Material for the task.
* * * *

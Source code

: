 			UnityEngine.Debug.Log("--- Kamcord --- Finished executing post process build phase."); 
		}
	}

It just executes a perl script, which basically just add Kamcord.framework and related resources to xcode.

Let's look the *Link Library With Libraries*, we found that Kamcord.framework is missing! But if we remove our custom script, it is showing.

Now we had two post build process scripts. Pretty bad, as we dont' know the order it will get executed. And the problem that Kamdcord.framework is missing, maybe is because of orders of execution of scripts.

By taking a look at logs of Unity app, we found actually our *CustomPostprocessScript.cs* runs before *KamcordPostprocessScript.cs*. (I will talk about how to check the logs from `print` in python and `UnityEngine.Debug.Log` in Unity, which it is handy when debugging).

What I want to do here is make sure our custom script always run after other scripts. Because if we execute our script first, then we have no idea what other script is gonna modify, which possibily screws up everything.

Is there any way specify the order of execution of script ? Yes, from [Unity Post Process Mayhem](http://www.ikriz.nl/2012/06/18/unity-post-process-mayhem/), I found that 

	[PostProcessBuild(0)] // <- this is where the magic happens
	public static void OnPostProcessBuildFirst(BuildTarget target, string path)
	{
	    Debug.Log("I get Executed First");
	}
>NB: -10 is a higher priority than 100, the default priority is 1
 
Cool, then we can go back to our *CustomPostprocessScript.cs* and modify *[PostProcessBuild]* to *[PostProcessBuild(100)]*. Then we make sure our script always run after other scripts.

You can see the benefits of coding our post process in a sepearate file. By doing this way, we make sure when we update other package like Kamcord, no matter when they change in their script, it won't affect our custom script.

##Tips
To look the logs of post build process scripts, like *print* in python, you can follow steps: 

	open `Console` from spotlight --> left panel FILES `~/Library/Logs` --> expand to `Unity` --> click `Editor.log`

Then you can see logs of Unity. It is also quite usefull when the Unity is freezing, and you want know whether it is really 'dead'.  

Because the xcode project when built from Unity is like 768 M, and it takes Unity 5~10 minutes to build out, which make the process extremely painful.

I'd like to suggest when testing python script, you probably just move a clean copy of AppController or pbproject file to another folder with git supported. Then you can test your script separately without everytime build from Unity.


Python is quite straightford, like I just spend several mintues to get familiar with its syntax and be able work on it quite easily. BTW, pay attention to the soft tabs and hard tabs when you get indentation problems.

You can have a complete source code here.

* * * *

Work required. In the listing above, find the line with "What I want" and the line with "Because the xcode". Output those two lines and every line between them, exactly as written.

Response below.
What I want to do here is make sure our custom script always run after other scripts. Because if we execute our script first, then we have no idea what other script is gonna modify, which possibily screws up everything.

Is there any way specify the order of execution of script ? Yes, from [Unity Post Process Mayhem](http://www.ikriz.nl/2012/06/18/unity-post-process-mayhem/), I found that 

	[PostProcessBuild(0)] // <- this is where the magic happens
	public static void OnPostProcessBuildFirst(BuildTarget target, string path)
	{
	    Debug.Log("I get Executed First");
	}
>NB: -10 is a higher priority than 100, the default priority is 1
 
Cool, then we can go back to our *CustomPostprocessScript.cs* and modify *[PostProcessBuild]* to *[PostProcessBuild(100)]*. Then we make sure our script always run after other scripts.

You can see the benefits of coding our post process in a sepearate file. By doing this way, we make sure when we update other package like Kamcord, no matter when they change in their script, it won't affect our custom script.

##Tips
To look the logs of post build process scripts, like *print* in python, you can follow steps: 

	open `Console` from spotlight --> left panel FILES `~/Library/Logs` --> expand to `Unity` --> click `Editor.log`

Then you can see logs of Unity. It is also quite usefull when the Unity is freezing, and you want know whether it is really 'dead'.  

Because the xcode project when built from Unity is like 768 M, and it takes Unity 5~10 minutes to build out, which make the process extremely painful.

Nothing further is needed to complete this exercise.